**Pictures paired with source code**
=-=-=-=-=
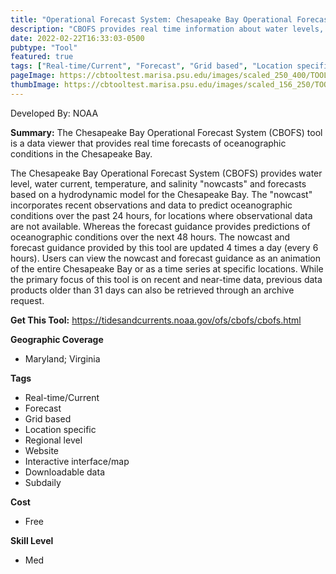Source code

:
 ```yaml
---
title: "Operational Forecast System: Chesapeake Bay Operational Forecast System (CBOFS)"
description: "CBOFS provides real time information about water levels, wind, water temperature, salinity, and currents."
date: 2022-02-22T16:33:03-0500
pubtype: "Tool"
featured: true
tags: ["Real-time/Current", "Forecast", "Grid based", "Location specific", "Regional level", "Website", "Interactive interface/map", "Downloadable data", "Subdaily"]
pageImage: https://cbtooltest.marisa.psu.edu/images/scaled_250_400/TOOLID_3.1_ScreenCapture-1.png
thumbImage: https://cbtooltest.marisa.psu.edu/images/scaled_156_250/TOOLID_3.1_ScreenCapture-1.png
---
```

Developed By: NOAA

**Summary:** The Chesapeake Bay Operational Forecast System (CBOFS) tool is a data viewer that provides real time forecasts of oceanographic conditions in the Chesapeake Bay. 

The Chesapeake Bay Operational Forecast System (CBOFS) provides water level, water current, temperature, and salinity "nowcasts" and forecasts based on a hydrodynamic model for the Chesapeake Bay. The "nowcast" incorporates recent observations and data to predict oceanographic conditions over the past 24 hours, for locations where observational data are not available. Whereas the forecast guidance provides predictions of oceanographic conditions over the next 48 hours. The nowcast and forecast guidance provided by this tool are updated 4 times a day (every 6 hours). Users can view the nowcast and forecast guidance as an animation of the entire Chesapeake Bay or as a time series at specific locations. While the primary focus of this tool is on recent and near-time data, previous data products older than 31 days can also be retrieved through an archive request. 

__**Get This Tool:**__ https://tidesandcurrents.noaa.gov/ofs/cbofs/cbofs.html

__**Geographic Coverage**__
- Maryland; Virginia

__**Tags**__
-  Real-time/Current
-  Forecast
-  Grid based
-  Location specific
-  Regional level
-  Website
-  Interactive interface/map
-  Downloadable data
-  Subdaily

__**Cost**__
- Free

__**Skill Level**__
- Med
=-=-=-=-=
**Required work**
List every line above containing the word "Interactive".

**Solution for this problem**
tags: ["Real-time/Current", "Forecast", "Grid based", "Location specific", "Regional level", "Website", "Interactive interface/map", "Downloadable data", "Subdaily"]
-  Interactive interface/map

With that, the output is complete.